Influence of interleukin-35 on peripheral CD8^+ T cell function in patients with acute-on-chronic liver failure

目的观察慢加急性肝衰竭(ACLF)患者血清IL-35表达水平,评估IL-35对ACLF患者CD8^+T淋巴细胞功能的影响。方法纳入2018年11月-2019年4月在海南省人民医院就诊的ACLF患者28例和健康对照者14例,采用ELISA法检测血清IL-35水平。

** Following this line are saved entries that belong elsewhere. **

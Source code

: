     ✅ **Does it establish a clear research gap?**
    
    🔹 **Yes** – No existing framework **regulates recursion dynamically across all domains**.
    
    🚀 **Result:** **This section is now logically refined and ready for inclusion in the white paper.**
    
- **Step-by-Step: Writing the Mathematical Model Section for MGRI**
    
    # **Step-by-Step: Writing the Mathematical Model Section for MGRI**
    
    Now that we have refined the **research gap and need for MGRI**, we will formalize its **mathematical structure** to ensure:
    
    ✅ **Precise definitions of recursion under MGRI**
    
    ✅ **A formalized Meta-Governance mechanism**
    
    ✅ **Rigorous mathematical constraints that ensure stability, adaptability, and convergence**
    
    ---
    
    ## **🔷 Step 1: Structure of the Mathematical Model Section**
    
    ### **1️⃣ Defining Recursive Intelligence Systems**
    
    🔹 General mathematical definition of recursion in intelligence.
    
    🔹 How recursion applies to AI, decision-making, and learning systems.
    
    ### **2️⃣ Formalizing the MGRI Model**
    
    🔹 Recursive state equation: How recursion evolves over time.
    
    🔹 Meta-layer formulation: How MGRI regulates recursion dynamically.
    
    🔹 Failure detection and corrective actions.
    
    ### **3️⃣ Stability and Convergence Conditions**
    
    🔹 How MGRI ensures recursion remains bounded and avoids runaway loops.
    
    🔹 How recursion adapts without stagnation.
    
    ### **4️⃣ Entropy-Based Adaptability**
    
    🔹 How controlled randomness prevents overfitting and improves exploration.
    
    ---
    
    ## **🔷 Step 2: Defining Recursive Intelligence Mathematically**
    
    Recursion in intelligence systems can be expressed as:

分选外周血CD8^+T淋巴细胞,使用重组人IL-35刺激培养,应用实时定量PCR法检测CD8^+T淋巴细胞中穿孔素、颗粒酶B和颗粒溶素mRNA水平,流式细胞术检测CD8^+T淋巴细胞中程序性死亡分子-1(PD-1)和细胞毒性T淋巴细胞相关抗原4(CTLA-4)的表达。应用直接接触和间接接触共培养系统将HLA-A2限制性CD8^+T淋巴细胞与HepG2细胞共培养,加入重组人IL-35后通过检测靶细胞死亡比率和细胞因子分泌评估CD8^+T淋巴细胞的细胞毒性和非细胞毒性功能的变化。符合正态分布的计量资料2组间比较采用两独立样本t检验或配对t检验;不符合正态分布的计量资料2组间比较采用Mann-Whitney U检验;相关性分析采用Spearman秩相关分析。结果 ACLF患者血清IL-35水平[72.32(54.04~111.30) pg/ml]较健康对照者[46.00(27.02~82.29) pg/ml]显著升高(Z=2.184,P=0.020)。ACLF患者存在CD8^+T淋巴细胞功能耗竭,主要表现为CD8^+T淋巴细胞中穿孔素和颗粒酶B mRNA相对表达量降低、PD-1和CTLA-4阳性细胞比例升高、细胞杀伤(诱导靶细胞死亡)和非细胞杀伤功能(分泌IFNγ)下降(P值均<0.05)。使用重组IL-35刺激后,ACLF患者和健康对照者CD8^+T淋巴细胞中穿孔素和颗粒酶B mRNA的相对表达量均显著降低,PD-1和CTLA-4的比例则显著升高,CD8^+T淋巴细胞的直接细胞杀伤功能均显著降低(P值均<0.05)。结论升高表达的IL-35抑制ACLF患者CD8^+T淋巴细胞的直接细胞杀伤功能,提示IL-35在ACLF中可能诱导细胞免疫功能耗竭。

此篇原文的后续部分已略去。